┏━━

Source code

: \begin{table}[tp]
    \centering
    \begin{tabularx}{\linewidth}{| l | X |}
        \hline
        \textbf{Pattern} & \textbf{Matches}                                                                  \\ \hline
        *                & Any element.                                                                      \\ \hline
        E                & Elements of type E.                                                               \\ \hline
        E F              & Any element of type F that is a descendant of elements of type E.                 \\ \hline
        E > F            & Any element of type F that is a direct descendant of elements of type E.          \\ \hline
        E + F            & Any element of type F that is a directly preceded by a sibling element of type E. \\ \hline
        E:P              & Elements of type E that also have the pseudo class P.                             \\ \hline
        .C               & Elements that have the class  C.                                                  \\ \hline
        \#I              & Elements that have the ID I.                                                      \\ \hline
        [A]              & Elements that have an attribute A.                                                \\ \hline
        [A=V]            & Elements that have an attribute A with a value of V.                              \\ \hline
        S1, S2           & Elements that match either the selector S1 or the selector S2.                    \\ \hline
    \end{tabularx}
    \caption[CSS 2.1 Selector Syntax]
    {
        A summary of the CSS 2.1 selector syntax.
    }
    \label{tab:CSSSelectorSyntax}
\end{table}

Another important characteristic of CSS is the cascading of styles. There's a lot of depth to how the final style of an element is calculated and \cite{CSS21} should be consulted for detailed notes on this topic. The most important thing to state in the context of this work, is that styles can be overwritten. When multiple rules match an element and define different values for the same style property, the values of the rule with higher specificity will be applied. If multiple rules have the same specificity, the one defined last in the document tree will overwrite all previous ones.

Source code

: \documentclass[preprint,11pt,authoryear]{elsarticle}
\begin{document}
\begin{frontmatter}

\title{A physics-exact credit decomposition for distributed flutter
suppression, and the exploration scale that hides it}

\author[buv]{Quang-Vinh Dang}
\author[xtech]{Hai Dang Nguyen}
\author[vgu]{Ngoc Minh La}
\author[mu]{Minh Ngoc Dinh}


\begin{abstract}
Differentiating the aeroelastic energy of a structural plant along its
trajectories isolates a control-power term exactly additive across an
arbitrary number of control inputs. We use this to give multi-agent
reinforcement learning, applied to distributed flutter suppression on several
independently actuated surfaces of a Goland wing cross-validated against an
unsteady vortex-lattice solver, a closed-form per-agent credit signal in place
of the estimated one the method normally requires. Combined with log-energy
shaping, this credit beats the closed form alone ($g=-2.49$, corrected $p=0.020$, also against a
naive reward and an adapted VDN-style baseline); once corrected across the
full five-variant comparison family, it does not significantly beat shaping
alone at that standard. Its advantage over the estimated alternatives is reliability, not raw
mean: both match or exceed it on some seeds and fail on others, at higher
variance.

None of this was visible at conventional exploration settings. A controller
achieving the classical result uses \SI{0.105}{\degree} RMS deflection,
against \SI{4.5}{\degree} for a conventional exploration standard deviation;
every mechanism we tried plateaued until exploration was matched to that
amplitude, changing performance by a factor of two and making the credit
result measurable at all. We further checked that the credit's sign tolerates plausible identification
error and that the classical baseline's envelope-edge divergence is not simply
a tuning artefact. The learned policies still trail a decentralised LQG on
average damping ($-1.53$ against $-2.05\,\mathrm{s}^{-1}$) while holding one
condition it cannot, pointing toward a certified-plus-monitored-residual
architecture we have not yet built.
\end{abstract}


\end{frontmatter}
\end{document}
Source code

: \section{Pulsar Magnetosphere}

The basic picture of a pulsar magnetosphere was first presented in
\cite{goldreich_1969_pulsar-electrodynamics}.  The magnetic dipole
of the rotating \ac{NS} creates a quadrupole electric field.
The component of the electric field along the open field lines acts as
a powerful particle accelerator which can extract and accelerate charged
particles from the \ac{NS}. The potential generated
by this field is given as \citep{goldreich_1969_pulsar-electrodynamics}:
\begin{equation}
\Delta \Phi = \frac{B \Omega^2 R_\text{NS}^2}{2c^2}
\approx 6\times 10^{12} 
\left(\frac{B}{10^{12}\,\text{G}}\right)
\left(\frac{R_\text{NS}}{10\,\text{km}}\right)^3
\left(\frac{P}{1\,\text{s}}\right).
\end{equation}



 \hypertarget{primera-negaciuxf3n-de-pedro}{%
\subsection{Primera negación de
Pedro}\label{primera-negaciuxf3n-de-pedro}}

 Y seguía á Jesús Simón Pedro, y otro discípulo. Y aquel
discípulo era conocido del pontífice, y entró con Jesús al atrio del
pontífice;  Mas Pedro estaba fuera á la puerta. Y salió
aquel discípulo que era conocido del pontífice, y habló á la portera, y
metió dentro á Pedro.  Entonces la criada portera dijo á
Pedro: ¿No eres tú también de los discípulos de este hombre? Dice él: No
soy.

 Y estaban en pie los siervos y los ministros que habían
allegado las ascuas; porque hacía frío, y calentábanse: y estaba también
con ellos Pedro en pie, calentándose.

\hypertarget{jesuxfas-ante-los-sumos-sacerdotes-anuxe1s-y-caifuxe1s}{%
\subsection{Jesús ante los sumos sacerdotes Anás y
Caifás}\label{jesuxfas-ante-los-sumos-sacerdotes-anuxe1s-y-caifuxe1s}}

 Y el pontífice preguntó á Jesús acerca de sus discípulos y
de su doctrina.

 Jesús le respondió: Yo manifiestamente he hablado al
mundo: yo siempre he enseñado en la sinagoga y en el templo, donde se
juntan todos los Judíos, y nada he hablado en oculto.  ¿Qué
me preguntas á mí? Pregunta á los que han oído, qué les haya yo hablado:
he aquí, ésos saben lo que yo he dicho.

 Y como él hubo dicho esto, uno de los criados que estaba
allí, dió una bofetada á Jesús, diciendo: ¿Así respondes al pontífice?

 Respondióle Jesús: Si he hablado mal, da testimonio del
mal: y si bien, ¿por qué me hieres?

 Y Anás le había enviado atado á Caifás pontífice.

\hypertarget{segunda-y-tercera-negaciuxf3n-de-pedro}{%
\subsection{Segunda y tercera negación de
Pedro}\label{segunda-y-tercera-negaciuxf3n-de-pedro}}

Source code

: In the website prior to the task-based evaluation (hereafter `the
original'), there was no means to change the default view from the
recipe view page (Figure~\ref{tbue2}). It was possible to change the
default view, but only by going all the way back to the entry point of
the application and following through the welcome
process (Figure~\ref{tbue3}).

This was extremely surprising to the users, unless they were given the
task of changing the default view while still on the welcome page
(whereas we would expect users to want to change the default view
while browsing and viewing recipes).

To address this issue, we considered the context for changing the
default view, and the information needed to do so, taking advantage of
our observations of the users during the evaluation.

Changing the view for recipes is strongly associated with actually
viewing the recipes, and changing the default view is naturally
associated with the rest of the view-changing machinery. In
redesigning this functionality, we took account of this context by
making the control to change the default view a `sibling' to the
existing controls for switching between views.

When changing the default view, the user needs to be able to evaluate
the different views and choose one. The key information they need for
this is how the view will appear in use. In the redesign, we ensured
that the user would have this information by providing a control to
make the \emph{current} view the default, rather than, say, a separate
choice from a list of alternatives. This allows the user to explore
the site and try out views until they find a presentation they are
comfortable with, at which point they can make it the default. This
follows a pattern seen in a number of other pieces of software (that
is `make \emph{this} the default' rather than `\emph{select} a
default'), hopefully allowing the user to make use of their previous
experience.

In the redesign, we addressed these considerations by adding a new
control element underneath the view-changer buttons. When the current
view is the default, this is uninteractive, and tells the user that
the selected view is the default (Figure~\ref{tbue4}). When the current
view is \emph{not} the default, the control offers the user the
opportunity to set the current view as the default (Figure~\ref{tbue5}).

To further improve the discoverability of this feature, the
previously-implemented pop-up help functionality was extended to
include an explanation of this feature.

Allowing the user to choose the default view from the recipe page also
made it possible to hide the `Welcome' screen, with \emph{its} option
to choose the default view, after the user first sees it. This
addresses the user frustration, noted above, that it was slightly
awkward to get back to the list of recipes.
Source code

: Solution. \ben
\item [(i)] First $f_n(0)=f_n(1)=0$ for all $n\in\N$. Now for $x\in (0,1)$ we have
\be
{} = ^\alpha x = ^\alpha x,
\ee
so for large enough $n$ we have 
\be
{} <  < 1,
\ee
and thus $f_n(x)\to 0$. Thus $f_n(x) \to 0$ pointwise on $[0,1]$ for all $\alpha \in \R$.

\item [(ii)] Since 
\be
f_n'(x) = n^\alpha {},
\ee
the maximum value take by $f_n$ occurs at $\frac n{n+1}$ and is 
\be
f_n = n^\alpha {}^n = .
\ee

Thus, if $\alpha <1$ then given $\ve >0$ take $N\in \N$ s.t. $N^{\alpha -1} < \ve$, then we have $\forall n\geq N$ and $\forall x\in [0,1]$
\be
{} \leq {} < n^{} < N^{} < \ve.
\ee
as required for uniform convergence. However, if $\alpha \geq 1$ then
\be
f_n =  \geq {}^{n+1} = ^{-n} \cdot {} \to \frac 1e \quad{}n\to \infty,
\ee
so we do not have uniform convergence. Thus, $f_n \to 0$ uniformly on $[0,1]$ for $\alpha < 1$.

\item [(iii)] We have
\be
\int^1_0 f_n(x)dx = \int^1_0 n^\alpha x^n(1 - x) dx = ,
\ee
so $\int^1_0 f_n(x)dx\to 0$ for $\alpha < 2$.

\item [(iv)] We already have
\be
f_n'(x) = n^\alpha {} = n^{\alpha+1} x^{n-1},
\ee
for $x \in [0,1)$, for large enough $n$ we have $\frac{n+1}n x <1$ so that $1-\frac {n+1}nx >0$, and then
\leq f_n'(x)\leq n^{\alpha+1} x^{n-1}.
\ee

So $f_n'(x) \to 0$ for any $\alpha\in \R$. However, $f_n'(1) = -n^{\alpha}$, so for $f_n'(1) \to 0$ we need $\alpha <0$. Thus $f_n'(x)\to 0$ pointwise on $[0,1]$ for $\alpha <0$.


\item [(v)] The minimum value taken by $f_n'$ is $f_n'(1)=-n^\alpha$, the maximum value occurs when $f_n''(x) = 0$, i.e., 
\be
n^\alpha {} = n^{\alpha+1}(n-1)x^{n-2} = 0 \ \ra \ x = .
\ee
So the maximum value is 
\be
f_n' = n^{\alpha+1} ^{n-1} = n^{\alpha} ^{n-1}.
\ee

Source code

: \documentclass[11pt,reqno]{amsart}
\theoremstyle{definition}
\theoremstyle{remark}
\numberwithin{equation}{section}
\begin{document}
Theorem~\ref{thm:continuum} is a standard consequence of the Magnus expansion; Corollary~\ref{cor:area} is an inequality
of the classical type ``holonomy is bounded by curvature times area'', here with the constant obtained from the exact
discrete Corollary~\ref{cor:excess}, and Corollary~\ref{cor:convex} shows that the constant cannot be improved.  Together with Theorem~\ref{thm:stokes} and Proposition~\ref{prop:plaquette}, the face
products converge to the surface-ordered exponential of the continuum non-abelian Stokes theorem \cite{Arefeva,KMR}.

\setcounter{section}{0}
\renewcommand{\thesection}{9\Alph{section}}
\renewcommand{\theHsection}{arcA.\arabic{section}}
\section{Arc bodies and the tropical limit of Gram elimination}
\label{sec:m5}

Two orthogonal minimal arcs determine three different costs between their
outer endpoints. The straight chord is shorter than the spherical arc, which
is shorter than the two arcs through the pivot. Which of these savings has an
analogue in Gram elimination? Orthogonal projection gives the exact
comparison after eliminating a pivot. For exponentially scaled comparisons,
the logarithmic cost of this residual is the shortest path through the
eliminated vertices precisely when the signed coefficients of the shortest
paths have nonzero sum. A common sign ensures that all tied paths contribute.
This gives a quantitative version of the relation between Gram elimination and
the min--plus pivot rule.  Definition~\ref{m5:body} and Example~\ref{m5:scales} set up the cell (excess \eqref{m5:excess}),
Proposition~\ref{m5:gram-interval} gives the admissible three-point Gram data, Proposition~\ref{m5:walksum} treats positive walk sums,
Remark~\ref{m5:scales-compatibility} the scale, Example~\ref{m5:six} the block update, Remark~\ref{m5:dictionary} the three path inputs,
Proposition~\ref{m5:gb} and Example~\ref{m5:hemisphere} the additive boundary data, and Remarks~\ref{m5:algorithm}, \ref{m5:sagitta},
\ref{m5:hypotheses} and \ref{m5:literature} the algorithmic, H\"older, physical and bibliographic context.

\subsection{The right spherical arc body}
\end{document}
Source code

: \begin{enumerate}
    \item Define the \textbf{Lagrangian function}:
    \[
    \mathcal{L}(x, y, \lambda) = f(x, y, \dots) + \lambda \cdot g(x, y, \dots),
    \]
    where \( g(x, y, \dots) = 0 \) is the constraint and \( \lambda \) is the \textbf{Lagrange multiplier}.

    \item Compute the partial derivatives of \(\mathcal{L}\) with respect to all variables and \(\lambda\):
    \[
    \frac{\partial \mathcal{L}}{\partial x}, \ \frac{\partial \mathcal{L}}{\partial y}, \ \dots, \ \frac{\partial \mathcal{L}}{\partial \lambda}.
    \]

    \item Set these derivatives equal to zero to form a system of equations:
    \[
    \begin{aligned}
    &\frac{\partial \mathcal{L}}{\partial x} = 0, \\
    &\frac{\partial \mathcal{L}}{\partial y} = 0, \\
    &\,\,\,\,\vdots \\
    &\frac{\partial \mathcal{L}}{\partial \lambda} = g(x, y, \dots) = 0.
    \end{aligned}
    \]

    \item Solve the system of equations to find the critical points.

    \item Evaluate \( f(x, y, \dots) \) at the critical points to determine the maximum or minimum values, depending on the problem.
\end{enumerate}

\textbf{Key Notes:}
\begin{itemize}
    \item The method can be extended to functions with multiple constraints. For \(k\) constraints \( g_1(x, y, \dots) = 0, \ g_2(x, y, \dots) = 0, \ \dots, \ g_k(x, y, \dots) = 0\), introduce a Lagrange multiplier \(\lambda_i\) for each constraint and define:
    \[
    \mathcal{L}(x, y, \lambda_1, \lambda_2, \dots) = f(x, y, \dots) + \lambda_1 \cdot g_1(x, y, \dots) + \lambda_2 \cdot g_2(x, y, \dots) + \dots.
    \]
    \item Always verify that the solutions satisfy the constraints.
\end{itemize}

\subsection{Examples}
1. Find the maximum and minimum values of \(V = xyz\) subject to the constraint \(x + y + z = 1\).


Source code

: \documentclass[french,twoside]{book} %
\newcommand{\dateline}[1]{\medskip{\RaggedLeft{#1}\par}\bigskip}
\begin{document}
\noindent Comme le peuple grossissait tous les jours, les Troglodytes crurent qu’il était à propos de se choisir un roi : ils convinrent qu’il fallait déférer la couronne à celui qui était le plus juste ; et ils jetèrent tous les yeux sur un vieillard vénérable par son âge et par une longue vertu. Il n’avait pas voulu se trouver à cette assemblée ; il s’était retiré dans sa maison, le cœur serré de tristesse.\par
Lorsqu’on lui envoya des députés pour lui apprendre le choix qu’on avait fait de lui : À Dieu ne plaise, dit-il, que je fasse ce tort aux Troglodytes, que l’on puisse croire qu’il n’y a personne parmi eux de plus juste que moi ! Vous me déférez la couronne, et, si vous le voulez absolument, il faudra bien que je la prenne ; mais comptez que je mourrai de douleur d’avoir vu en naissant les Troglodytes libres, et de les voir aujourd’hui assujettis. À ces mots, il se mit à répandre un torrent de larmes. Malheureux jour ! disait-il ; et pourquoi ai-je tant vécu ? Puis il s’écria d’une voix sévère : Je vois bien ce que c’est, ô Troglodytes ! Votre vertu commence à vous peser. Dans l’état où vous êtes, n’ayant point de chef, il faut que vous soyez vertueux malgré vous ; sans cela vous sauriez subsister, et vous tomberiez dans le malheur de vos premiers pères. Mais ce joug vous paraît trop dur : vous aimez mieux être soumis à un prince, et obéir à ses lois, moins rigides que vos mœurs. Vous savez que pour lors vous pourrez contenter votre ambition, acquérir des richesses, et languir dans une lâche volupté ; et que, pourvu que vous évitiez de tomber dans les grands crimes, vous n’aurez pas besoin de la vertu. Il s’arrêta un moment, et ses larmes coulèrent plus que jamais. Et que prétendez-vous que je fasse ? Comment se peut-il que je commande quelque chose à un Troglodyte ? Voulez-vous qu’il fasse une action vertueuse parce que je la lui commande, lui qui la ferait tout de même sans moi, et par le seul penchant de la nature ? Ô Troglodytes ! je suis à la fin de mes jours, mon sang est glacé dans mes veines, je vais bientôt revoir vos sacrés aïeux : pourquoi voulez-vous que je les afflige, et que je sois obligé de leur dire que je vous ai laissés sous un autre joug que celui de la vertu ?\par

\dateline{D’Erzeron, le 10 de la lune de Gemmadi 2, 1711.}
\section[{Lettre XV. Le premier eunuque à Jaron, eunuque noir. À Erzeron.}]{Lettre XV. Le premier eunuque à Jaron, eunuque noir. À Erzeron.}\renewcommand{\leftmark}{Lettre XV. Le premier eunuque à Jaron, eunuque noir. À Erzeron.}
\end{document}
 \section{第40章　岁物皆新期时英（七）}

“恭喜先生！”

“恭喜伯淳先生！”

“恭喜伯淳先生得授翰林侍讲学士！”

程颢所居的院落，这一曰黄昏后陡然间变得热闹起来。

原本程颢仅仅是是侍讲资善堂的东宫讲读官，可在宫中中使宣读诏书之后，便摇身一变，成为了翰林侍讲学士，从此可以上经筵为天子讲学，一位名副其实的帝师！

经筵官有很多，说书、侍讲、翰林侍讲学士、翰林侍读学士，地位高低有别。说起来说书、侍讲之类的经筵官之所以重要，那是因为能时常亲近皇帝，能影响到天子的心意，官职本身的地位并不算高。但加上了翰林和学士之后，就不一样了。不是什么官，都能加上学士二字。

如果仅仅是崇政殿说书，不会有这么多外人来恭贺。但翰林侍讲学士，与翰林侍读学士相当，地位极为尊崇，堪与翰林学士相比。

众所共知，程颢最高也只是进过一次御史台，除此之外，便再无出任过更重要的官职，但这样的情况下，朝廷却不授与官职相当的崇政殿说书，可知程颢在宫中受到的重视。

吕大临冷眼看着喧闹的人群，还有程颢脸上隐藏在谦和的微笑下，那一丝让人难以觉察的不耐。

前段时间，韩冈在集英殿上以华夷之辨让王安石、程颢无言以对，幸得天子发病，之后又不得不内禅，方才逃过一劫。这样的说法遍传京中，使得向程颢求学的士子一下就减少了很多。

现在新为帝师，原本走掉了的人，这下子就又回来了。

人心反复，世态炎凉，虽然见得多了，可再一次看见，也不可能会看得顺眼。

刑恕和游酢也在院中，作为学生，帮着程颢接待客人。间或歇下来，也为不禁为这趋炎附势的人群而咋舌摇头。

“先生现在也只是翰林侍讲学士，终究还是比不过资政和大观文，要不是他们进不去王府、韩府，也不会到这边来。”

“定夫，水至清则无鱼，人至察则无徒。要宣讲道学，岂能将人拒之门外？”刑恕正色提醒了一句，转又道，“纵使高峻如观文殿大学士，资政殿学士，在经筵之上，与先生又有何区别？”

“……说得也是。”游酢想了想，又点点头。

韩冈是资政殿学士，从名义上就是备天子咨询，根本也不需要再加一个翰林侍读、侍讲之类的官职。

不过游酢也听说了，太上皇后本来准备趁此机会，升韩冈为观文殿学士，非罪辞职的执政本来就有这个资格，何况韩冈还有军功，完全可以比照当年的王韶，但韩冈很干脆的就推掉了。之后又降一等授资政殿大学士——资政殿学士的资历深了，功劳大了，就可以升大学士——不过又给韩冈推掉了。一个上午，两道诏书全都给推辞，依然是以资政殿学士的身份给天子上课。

┗━━

■ **TASK BRIEF**: Using the records above, copy word for word the line with "mean: both match", the line with "achieving the classical", and every line between them.

■ **SOLVED PROBLEM**:
mean: both match or exceed it on some seeds and fail on others, at higher
variance.

None of this was visible at conventional exploration settings. A controller
achieving the classical result uses \SI{0.105}{\degree} RMS deflection,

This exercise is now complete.